Еще одна острота, которая вскоре придаст перца страницам «Факела», подумал Вертен.
— Может быть, стоит обратиться к кандидатам мужского пола? — подсказал Гросс, чувствовавший себя ужасно неудобно на стуле из гнутого дерева с его изящными очертаниями. Он давно прикончил свой кофе, и ложка стояла в его чашке вверх тормашками.
— Видите ли, на вашем месте я бы поспрашивал господина Ганса Рихтера. Он был одним из дирижеров при прежнем директоре, Яне, и имел все основания полагать, что будет назначен его преемником. Затем явился Малер, узурпатор его короны, как оказалось. Щекотливая история, чрезвычайно. Безусловно, Ляйтнер фигурирует на первых местах в этом списке.

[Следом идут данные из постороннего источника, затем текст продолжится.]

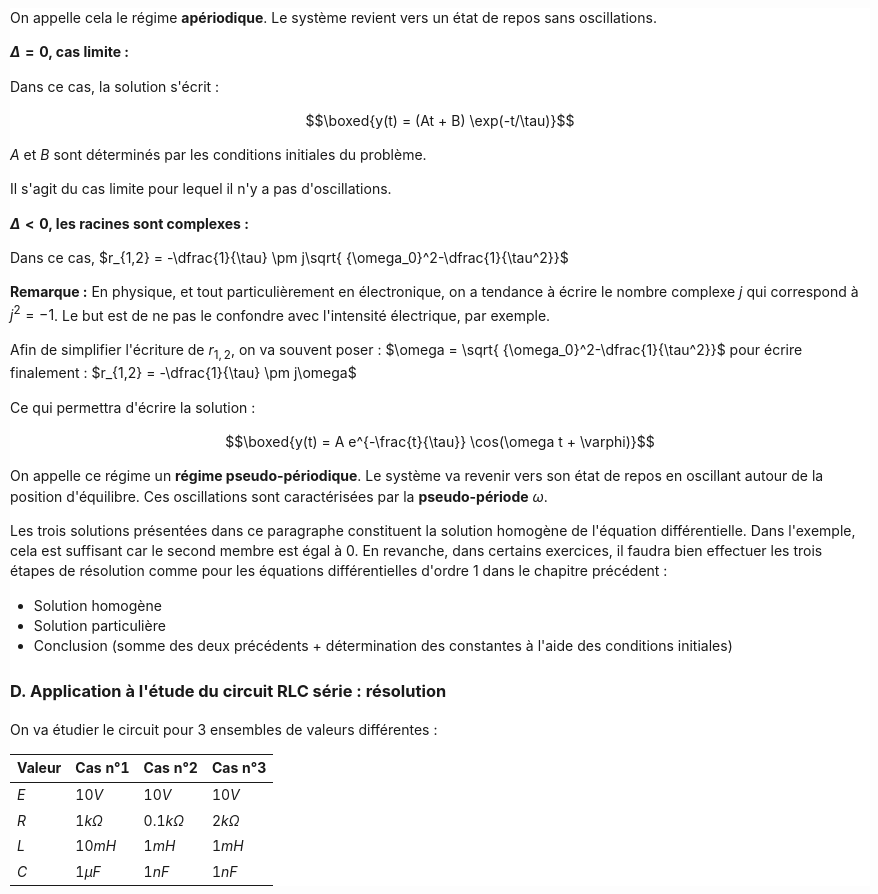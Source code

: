 On appelle cela le régime **apériodique**. Le système revient vers un état de repos sans oscillations.

**$\Delta = 0$, cas limite :**

Dans ce cas, la solution s'écrit :

$$\boxed{y(t) = (At + B) \exp(-t/\tau)}$$

$A$ et $B$ sont déterminés par les conditions initiales du problème.

Il s'agit du cas limite pour lequel il n'y a pas d'oscillations.

**$\Delta < 0$, les racines sont complexes :**

Dans ce cas, $r_{1,2} = -\dfrac{1}{\tau} \pm j\sqrt{ {\omega_0}^2-\dfrac{1}{\tau^2}}$

**Remarque :** En physique, et tout particulièrement en électronique, on a tendance à écrire le nombre complexe $j$ qui correspond à $j^2 = -1$. Le but est de ne pas le confondre avec l'intensité électrique, par exemple.

Afin de simplifier l'écriture de $r_{1,2}$, on va souvent poser : $\omega = \sqrt{ {\omega_0}^2-\dfrac{1}{\tau^2}}$ pour écrire finalement :
$r_{1,2} = -\dfrac{1}{\tau} \pm j\omega$

Ce qui permettra d'écrire la solution :

$$\boxed{y(t) = A e^{-\frac{t}{\tau}} \cos(\omega t + \varphi)}$$

On appelle ce régime un **régime pseudo-périodique**. Le système va revenir vers son état de repos en oscillant autour de la position d'équilibre. Ces oscillations sont caractérisées par la **pseudo-période** $\omega$.

<video autoplay="true" loop="loop" src="https://raw.githubusercontent.com/vcncolin/lefrenchmathproject/main/assets/manim/RLC_resolution.mp4" width="640" height="480"></video>

Les trois solutions présentées dans ce paragraphe constituent la solution homogène de l'équation différentielle. Dans l'exemple, cela est suffisant car le second membre est égal à $0$. En revanche, dans certains exercices, il faudra bien effectuer les trois étapes de résolution comme pour les équations différentielles d'ordre 1 dans le chapitre précédent :

- Solution homogène
- Solution particulière
- Conclusion (somme des deux précédents + détermination des constantes à l'aide des conditions initiales)

### D. Application à l'étude du circuit RLC série : résolution

On va étudier le circuit pour 3 ensembles de valeurs différentes :

| Valeur | Cas n°1     | Cas n°2       | Cas n°3     |
| ------ | ----------- | ------------- | ----------- |
| $E$    | $10V$       | $10V$         | $10V$       |
| $R$    | $1 k\Omega$ | $0.1 k\Omega$ | $2 k\Omega$ |
| $L$    | $10mH$      | $1mH$         | $1mH$       |
| $C$    | $1 \mu F$   | $1 nF$        | $1 nF$      |
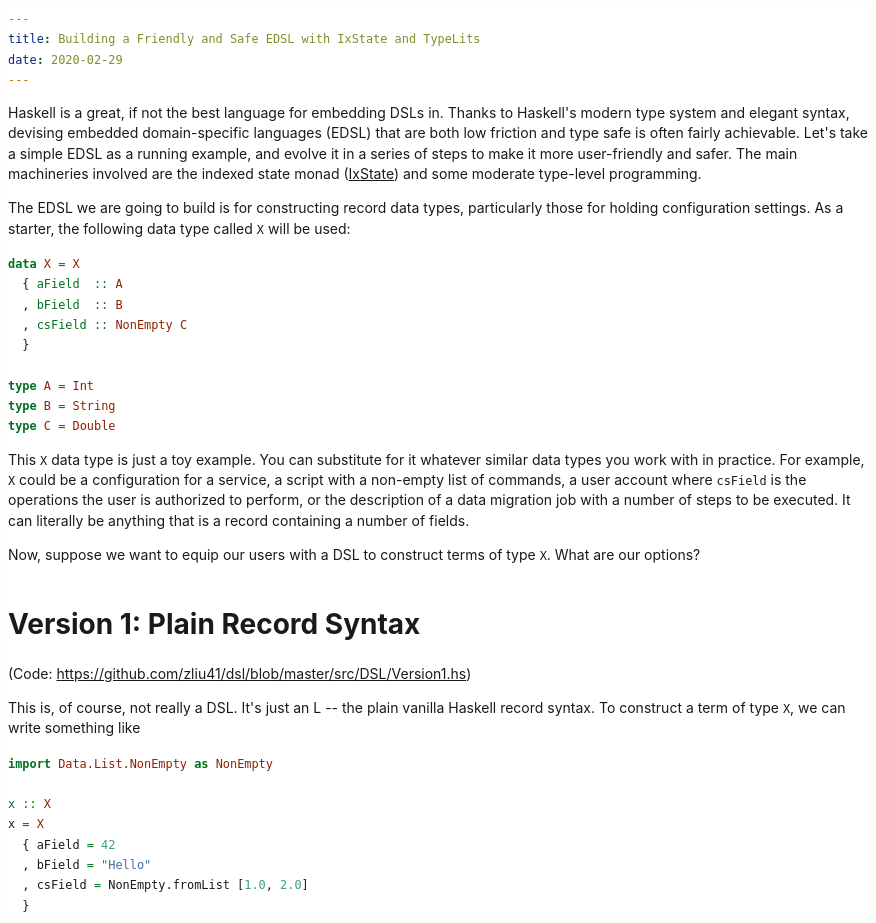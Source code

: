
```yaml
---
title: Building a Friendly and Safe EDSL with IxState and TypeLits
date: 2020-02-29
---
```


Haskell is a great, if not the best language for embedding DSLs in. Thanks to Haskell's modern type
system and elegant syntax, devising embedded domain-specific languages (EDSL) that are both
low friction and type safe is often fairly achievable. Let's take a simple EDSL as a
running example, and evolve it in a series of steps to make it more user-friendly and safer.
The main machineries involved are the indexed state
monad ([IxState](https://hackage.haskell.org/package/indexed-extras/docs/Control-Monad-Indexed-State.html)) and
some moderate type-level programming.

The EDSL we are going to build is for constructing record data types, particularly those for
holding configuration settings. As a starter, the following data type called `X` will be used:

```haskell
data X = X
  { aField  :: A
  , bField  :: B
  , csField :: NonEmpty C
  }

type A = Int
type B = String
type C = Double
```

This `X` data type is just a toy example. You can substitute for it whatever similar data types you
work with in practice. For example, `X` could be a configuration for a service, a script with a non-empty
list of commands, a user account where `csField` is the operations the user
is authorized to perform, or the description of a data migration job with a number of steps to be executed.
It can literally be anything that is a record containing a number of fields.

Now, suppose we want to equip our users with a DSL to construct terms of type `X`. What are our options?

# Version 1: Plain Record Syntax

(Code: https://github.com/zliu41/dsl/blob/master/src/DSL/Version1.hs)

This is, of course, not really a DSL. It's just an L -- the plain vanilla Haskell record syntax. To construct
a term of type `X`, we can write something like

```haskell
import Data.List.NonEmpty as NonEmpty

x :: X
x = X
  { aField = 42
  , bField = "Hello"
  , csField = NonEmpty.fromList [1.0, 2.0]
  }
```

— Почему так? — не без удивления поинтересовался Вертен.
— Когда Малер только прибыл из Гамбурга, он поддерживал его. Но Малер оказался чрезвычайно независимым человеком. Он не позволил Ляйтнеру выносить окончательные решения по финансам, найму и увольнению, да, собственно, по любым повседневным вопросам управления Придворной оперой. Малер без ведома Ляйтнера несколько раз ходил на прием к князю Монтенуово, чтобы отстоять свои решения. Потом, конечно, мастер сцены, этот парень Блауэр. Он — человек неотесанный и не ладит с Малером, они — как две стороны одной монеты. Блауэр не делает тайны из того, что требования Малера по оформлению сцены слишком уж амбициозны. Малер, собственно говоря, является последователем Аппии, — пояснил Краус, упомянув имя швейцарского новатора в области оформления сцены. — Ярый приверженец реализма, объемности и естественного освещения. В то время как наших друзей за кулисами Придворной оперы вполне устраивает продолжение устоявшихся веками принципов и традиций сцены.